Sotillo, que no había visto nunca a La Zarza, ni tenía noticia de que allí existiera semejante hombre, se sobrecogió de tal modo con su aparición súbita, que dejó caer el arma y se puso a temblar como un azogado. La Zarza se dirigió a él, y asiéndole por el cuello con su huesosa mano, le sacudió con tanta fuerza, que le obligó a arrodillarse. Al mismo tiempo dijo:

-¡Oh, infortunada princesa! Este malvado quiere acelerar vuestro fin, cuando sólo al pueblo por medio de los instrumentos de la ley corresponde daros la muerte. Y tú, traidor, que deshonras con el crimen la causa de la igualdad, ¿no sabes que mañana al rayar el día todos los presos de la Abadía y de la Fuerza han de ser llevados a la guillotina para que expíen las faltas de cien generaciones de despotismo? Ya te conozco, aunque ocultes el rostro. Tú eres Hebert, el cruel y repugnante Hebert, siempre sediento de sangre y de venganza. Tú deshonras la revolución con tus excesos. Que mueran, sí, pero no a manos de una horda de enemigos. La vigilancia de la Abadía me está confiada, y yo respondo de la vida de los presos, miserable. Yo los entregaré a la ley como ésta me los ha entregado, y ¡ay del que os toque en la punta del cabello, desdichada princesa! Vuestra cabeza ha de ser paseada mañana por las calles, y se le mostrará a la reina en las ventanas del Temple. Pero no temáis que antes de la hora fatal os veáis inmolada por la mano de torpes sicarios. Sotillo, que era supersticioso, se acobardó al principio; pero repuesto del susto al comprender que no era La Zarza ningún visitante de ultratumba, trató de levantarse. El loco tomó este movimiento por un esfuerzo de defensa, y cogiendo el puñal que en el suelo estaba caído, amenazó con él a Sotillo. Este se abalanzó para arrebatárselo; pero el loco le dirigió un golpe, que recibió el asesino en el brazo; al punto comprendió éste que la cosa no iba de broma, y retrocedió; pero La Zarza le acometió de nuevo, y entonces el otro, ya desarmado y viendo aquel espantajo que sobre él venía, emprendió la fuga por el corredor, y bajó, seguido del loco, que gritaba: «¡Infame y sanguinario Hebert, espera y te enseñaré cómo se castiga a los traidores!».

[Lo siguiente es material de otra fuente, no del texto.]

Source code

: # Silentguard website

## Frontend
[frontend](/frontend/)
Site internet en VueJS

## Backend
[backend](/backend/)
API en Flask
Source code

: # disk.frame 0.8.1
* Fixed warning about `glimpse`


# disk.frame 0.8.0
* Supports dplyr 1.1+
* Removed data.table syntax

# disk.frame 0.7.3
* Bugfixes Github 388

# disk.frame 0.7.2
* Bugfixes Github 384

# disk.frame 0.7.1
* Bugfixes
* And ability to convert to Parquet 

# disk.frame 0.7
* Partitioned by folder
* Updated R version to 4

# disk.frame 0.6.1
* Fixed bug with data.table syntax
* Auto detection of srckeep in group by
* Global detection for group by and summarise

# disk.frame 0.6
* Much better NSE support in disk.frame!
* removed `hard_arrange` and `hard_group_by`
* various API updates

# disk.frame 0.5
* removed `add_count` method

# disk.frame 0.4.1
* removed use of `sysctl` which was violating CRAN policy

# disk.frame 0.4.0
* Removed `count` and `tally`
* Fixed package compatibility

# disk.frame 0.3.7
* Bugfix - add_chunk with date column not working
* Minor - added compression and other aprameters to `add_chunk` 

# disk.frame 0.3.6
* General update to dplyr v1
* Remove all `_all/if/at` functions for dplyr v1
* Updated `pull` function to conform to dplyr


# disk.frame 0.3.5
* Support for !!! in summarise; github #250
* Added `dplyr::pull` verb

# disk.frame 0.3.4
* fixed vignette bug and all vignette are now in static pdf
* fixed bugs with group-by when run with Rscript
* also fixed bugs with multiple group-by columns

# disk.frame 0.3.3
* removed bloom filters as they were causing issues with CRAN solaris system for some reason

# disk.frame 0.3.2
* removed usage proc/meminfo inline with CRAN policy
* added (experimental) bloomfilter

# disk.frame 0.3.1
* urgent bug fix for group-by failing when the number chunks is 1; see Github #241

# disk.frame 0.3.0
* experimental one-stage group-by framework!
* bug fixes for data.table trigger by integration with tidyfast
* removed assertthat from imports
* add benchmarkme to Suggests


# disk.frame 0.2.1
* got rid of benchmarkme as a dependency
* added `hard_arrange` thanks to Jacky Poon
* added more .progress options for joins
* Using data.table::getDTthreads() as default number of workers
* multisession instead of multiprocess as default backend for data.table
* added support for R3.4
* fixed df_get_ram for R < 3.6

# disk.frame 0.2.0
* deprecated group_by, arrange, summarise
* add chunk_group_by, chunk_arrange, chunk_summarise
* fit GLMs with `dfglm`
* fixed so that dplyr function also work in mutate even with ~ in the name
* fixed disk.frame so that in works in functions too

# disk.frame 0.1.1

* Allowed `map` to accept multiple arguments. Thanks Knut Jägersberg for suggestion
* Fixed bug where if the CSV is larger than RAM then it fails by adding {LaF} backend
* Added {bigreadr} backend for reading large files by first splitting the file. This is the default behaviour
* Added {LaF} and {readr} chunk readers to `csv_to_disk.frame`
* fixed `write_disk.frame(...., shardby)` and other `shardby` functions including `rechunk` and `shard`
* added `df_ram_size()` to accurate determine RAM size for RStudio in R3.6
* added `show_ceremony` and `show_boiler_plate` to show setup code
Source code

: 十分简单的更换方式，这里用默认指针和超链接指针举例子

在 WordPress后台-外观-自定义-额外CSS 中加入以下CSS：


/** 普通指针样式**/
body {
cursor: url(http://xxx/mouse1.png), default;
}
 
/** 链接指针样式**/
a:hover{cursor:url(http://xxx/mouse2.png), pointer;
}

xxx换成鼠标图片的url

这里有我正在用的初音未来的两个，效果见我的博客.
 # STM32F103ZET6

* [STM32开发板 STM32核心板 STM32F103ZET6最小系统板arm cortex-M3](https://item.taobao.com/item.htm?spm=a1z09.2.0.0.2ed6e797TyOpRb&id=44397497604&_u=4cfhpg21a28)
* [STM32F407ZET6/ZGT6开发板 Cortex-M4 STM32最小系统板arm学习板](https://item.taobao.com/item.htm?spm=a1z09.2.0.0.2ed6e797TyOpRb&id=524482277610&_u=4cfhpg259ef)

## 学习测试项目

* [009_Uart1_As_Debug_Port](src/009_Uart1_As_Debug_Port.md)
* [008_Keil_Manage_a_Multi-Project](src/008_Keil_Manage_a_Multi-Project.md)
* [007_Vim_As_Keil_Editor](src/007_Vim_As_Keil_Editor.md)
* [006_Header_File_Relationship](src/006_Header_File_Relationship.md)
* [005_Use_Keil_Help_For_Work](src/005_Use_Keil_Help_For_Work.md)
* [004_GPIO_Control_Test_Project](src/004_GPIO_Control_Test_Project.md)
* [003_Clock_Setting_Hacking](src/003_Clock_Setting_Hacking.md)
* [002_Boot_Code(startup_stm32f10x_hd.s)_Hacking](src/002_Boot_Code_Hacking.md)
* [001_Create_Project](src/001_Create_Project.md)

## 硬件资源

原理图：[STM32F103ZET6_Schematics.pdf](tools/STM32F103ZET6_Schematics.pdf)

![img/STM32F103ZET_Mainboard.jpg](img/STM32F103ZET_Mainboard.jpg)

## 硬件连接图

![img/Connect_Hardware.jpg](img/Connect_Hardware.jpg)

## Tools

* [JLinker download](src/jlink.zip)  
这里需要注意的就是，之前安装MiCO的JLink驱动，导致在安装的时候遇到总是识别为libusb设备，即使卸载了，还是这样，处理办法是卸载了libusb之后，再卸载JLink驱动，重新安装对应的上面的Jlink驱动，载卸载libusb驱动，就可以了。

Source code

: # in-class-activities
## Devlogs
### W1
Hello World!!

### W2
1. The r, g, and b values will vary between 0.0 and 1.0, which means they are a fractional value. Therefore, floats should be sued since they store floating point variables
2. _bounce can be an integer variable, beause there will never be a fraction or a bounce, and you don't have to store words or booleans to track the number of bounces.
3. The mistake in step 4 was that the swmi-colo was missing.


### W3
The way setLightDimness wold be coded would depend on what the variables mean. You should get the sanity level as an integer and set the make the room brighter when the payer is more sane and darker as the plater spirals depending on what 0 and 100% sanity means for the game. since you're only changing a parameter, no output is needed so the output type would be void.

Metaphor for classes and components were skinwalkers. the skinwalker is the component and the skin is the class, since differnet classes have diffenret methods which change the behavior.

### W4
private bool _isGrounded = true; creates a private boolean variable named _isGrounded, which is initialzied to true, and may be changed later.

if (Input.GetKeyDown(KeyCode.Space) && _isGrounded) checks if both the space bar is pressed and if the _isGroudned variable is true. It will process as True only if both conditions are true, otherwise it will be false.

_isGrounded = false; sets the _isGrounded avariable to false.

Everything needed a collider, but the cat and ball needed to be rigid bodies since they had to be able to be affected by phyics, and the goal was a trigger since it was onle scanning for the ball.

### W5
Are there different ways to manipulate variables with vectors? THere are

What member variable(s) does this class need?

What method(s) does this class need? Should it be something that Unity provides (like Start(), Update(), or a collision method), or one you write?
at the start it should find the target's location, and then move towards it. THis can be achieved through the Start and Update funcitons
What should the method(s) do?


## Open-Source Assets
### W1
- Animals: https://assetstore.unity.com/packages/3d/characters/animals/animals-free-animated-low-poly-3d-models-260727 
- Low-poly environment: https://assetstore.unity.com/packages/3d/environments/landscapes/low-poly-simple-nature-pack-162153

En aquel momento se sintió que abrían la puerta de la calle y entró Martín, el cual no vio a Sotillo, que debió de ocultarse en alguna habitación baja, si no estaba ya en la calle; el loco se detuvo para reconocer al joven, y cambiando repentinamente de tono y de expresión, arrojó el puñal, diciendo:

-¡Ah, eres tú, querido Robespierre, qué a tiempo vienes! Hebert, con una horda de salvajes, ha querido inmolar a los presos que tengo encargo de custodiar en la Fuerza y en la Abadía. ¡Siempre el mismo Hebert! ¡Bien dices tú que está deshonrando a los jacobinos y manchando con sangre la más alta idea!

-¡Bien, déjame ahora -le dijo Martín, para verse libre de su impertinente locura-, tengo que hacer; espérame allá.

-¿En los Jacobinos o en la Convención?

-Donde quieras -contestó, subiendo la escalera y dejando en el patio a La Zarza.

En seguida penetró en la prisión de Susana.